=== Records ===

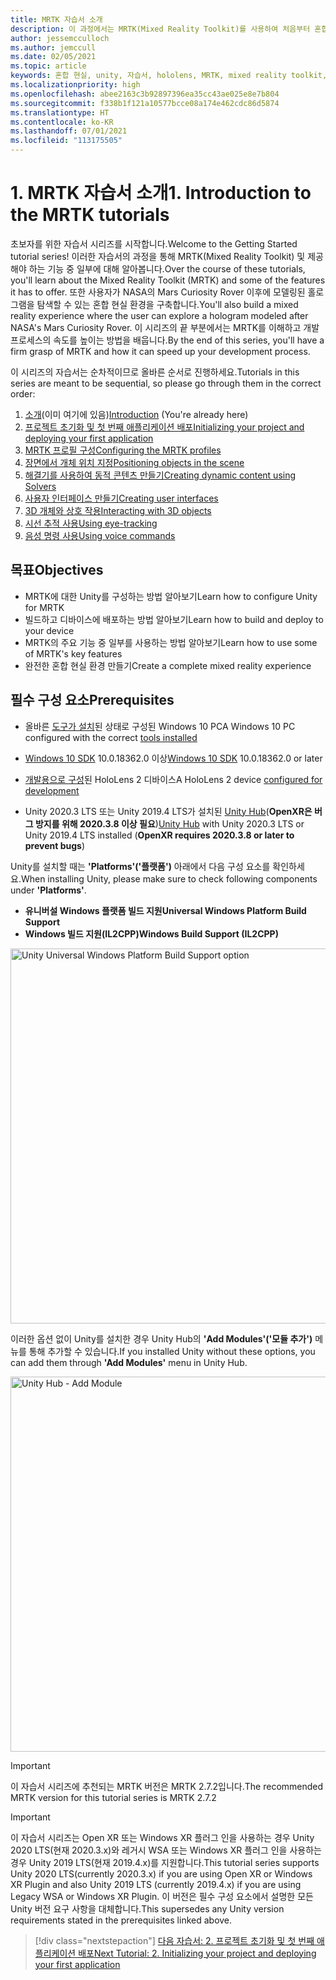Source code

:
 ```yaml
---
title: MRTK 자습서 소개
description: 이 과정에서는 MRTK(Mixed Reality Toolkit)를 사용하여 처음부터 혼합 현실 애플리케이션을 만드는 방법을 보여줍니다.
author: jessemcculloch
ms.author: jemccull
ms.date: 02/05/2021
ms.topic: article
keywords: 혼합 현실, unity, 자습서, hololens, MRTK, mixed reality toolkit, solvers, 시선 추적, 음성 명령
ms.localizationpriority: high
ms.openlocfilehash: abee2163c3b92897396ea35cc43ae025e8e7b804
ms.sourcegitcommit: f338b1f121a10577bcce08a174e462cdc86d5874
ms.translationtype: HT
ms.contentlocale: ko-KR
ms.lasthandoff: 07/01/2021
ms.locfileid: "113175505"
---
```

# <a name="1-introduction-to-the-mrtk-tutorials"></a><span data-ttu-id="674a4-104">1. MRTK 자습서 소개</span><span class="sxs-lookup"><span data-stu-id="674a4-104">1. Introduction to the MRTK tutorials</span></span>

<span data-ttu-id="674a4-105">초보자를 위한 자습서 시리즈를 시작합니다.</span><span class="sxs-lookup"><span data-stu-id="674a4-105">Welcome to the Getting Started tutorial series!</span></span> <span data-ttu-id="674a4-106">이러한 자습서의 과정을 통해 MRTK(Mixed Reality Toolkit) 및 제공해야 하는 기능 중 일부에 대해 알아봅니다.</span><span class="sxs-lookup"><span data-stu-id="674a4-106">Over the course of these tutorials, you'll learn about the Mixed Reality Toolkit (MRTK) and some of the features it has to offer.</span></span> <span data-ttu-id="674a4-107">또한 사용자가 NASA의 Mars Curiosity Rover 이후에 모델링된 홀로그램을 탐색할 수 있는 혼합 현실 환경을 구축합니다.</span><span class="sxs-lookup"><span data-stu-id="674a4-107">You'll also build a mixed reality experience where the user can explore a hologram modeled after NASA's Mars Curiosity Rover.</span></span> <span data-ttu-id="674a4-108">이 시리즈의 끝 부분에서는 MRTK를 이해하고 개발 프로세스의 속도를 높이는 방법을 배웁니다.</span><span class="sxs-lookup"><span data-stu-id="674a4-108">By the end of this series, you'll have a firm grasp of MRTK and how it can speed up your development process.</span></span>

<span data-ttu-id="674a4-109">이 시리즈의 자습서는 순차적이므로 올바른 순서로 진행하세요.</span><span class="sxs-lookup"><span data-stu-id="674a4-109">Tutorials in this series are meant to be sequential, so please go through them in the correct order:</span></span>

1. <span data-ttu-id="674a4-110">[소개](mr-learning-base-01.md)(이미 여기에 있음)</span><span class="sxs-lookup"><span data-stu-id="674a4-110">[Introduction](mr-learning-base-01.md) (You're already here)</span></span>
2. [<span data-ttu-id="674a4-111">프로젝트 초기화 및 첫 번째 애플리케이션 배포</span><span class="sxs-lookup"><span data-stu-id="674a4-111">Initializing your project and deploying your first application</span></span>](mr-learning-base-02.md)
3. [<span data-ttu-id="674a4-112">MRTK 프로필 구성</span><span class="sxs-lookup"><span data-stu-id="674a4-112">Configuring the MRTK profiles</span></span>](mr-learning-base-03.md)
4. [<span data-ttu-id="674a4-113">장면에서 개체 위치 지정</span><span class="sxs-lookup"><span data-stu-id="674a4-113">Positioning objects in the scene</span></span>](mr-learning-base-04.md)
5. [<span data-ttu-id="674a4-114">해결기를 사용하여 동적 콘텐츠 만들기</span><span class="sxs-lookup"><span data-stu-id="674a4-114">Creating dynamic content using Solvers</span></span>](mr-learning-base-05.md)
6. [<span data-ttu-id="674a4-115">사용자 인터페이스 만들기</span><span class="sxs-lookup"><span data-stu-id="674a4-115">Creating user interfaces</span></span>](mr-learning-base-06.md)
7. [<span data-ttu-id="674a4-116">3D 개체와 상호 작용</span><span class="sxs-lookup"><span data-stu-id="674a4-116">Interacting with 3D objects</span></span>](mr-learning-base-07.md)
8. [<span data-ttu-id="674a4-117">시선 추적 사용</span><span class="sxs-lookup"><span data-stu-id="674a4-117">Using eye-tracking</span></span>](mr-learning-base-08.md)
9. [<span data-ttu-id="674a4-118">음성 명령 사용</span><span class="sxs-lookup"><span data-stu-id="674a4-118">Using voice commands</span></span>](mr-learning-base-09.md)

## <a name="objectives"></a><span data-ttu-id="674a4-119">목표</span><span class="sxs-lookup"><span data-stu-id="674a4-119">Objectives</span></span>

* <span data-ttu-id="674a4-120">MRTK에 대한 Unity를 구성하는 방법 알아보기</span><span class="sxs-lookup"><span data-stu-id="674a4-120">Learn how to configure Unity for MRTK</span></span>
* <span data-ttu-id="674a4-121">빌드하고 디바이스에 배포하는 방법 알아보기</span><span class="sxs-lookup"><span data-stu-id="674a4-121">Learn how to build and deploy to your device</span></span>
* <span data-ttu-id="674a4-122">MRTK의 주요 기능 중 일부를 사용하는 방법 알아보기</span><span class="sxs-lookup"><span data-stu-id="674a4-122">Learn how to use some of MRTK's key features</span></span>
* <span data-ttu-id="674a4-123">완전한 혼합 현실 환경 만들기</span><span class="sxs-lookup"><span data-stu-id="674a4-123">Create a complete mixed reality experience</span></span>

## <a name="prerequisites"></a><span data-ttu-id="674a4-124">필수 구성 요소</span><span class="sxs-lookup"><span data-stu-id="674a4-124">Prerequisites</span></span>

* <span data-ttu-id="674a4-125">올바른 [도구가 설치](../../install-the-tools.md)된 상태로 구성된 Windows 10 PC</span><span class="sxs-lookup"><span data-stu-id="674a4-125">A Windows 10 PC configured with the correct [tools installed](../../install-the-tools.md)</span></span>
* <span data-ttu-id="674a4-126">[Windows 10 SDK](https://developer.microsoft.com/windows/downloads/windows-10-sdk/) 10.0.18362.0 이상</span><span class="sxs-lookup"><span data-stu-id="674a4-126">[Windows 10 SDK](https://developer.microsoft.com/windows/downloads/windows-10-sdk/) 10.0.18362.0 or later</span></span>
* <span data-ttu-id="674a4-127">[개발용으로 구성](../../platform-capabilities-and-apis/using-visual-studio.md#enabling-developer-mode)된 HoloLens 2 디바이스</span><span class="sxs-lookup"><span data-stu-id="674a4-127">A HoloLens 2 device [configured for development](../../platform-capabilities-and-apis/using-visual-studio.md#enabling-developer-mode)</span></span>

* <span data-ttu-id="674a4-128">Unity 2020.3 LTS 또는 Unity 2019.4 LTS가 설치된 <a href="https://docs.unity3d.com/Manual/GettingStartedInstallingHub.html" target="_blank">Unity Hub</a>(**OpenXR은 버그 방지를 위해 2020.3.8 이상 필요**)</span><span class="sxs-lookup"><span data-stu-id="674a4-128"><a href="https://docs.unity3d.com/Manual/GettingStartedInstallingHub.html" target="_blank">Unity Hub</a> with Unity 2020.3 LTS or Unity 2019.4 LTS installed (**OpenXR requires 2020.3.8 or later to prevent bugs**)</span></span>

<span data-ttu-id="674a4-129">Unity를 설치할 때는 **'Platforms'('플랫폼')** 아래에서 다음 구성 요소를 확인하세요.</span><span class="sxs-lookup"><span data-stu-id="674a4-129">When installing Unity, please make sure to check following components under **'Platforms'**.</span></span>

* <span data-ttu-id="674a4-130">**유니버설 Windows 플랫폼 빌드 지원**</span><span class="sxs-lookup"><span data-stu-id="674a4-130">**Universal Windows Platform Build Support**</span></span>
* <span data-ttu-id="674a4-131">**Windows 빌드 지원(IL2CPP)**</span><span class="sxs-lookup"><span data-stu-id="674a4-131">**Windows Build Support (IL2CPP)**</span></span>

<img src="../../../develop/images/Unity_Install_Option_UWP.png" alt="Unity Universal Windows Platform Build Support option" width="600px">

<span data-ttu-id="674a4-132">이러한 옵션 없이 Unity를 설치한 경우 Unity Hub의 **'Add Modules'('모듈 추가')** 메뉴를 통해 추가할 수 있습니다.</span><span class="sxs-lookup"><span data-stu-id="674a4-132">If you installed Unity without these options, you can add them through **'Add Modules'** menu in Unity Hub.</span></span>

<img src="../../../develop/images/Unity_Install_Option_UWP2.png" alt="Unity Hub - Add Module" width="600px">

> [!Important]
> <span data-ttu-id="674a4-133">이 자습서 시리즈에 추천되는 MRTK 버전은 MRTK 2.7.2입니다.</span><span class="sxs-lookup"><span data-stu-id="674a4-133">The recommended MRTK version for this tutorial series is MRTK 2.7.2</span></span>

> [!Important]
> <span data-ttu-id="674a4-134">이 자습서 시리즈는 Open XR 또는 Windows XR 플러그 인을 사용하는 경우 Unity 2020 LTS(현재 2020.3.x)와 레거시 WSA 또는 Windows XR 플러그 인을 사용하는 경우 Unity 2019 LTS(현재 2019.4.x)를 지원합니다.</span><span class="sxs-lookup"><span data-stu-id="674a4-134">This tutorial series supports Unity 2020 LTS(currently 2020.3.x) if you are using Open XR or Windows XR Plugin and also Unity 2019 LTS (currently 2019.4.x) if you are using Legacy WSA or Windows XR Plugin.</span></span> <span data-ttu-id="674a4-135">이 버전은 필수 구성 요소에서 설명한 모든 Unity 버전 요구 사항을 대체합니다.</span><span class="sxs-lookup"><span data-stu-id="674a4-135">This supersedes any Unity version requirements stated in the prerequisites linked above.</span></span>

> [!div class="nextstepaction"]
> [<span data-ttu-id="674a4-136">다음 자습서: 2. 프로젝트 초기화 및 첫 번째 애플리케이션 배포</span><span class="sxs-lookup"><span data-stu-id="674a4-136">Next Tutorial: 2. Initializing your project and deploying your first application</span></span>](mr-learning-base-02.md)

===

What the task requires
Looking only at the entries, count the lines that contain the word "알아보기", then state that count and nothing else.

Answer below
3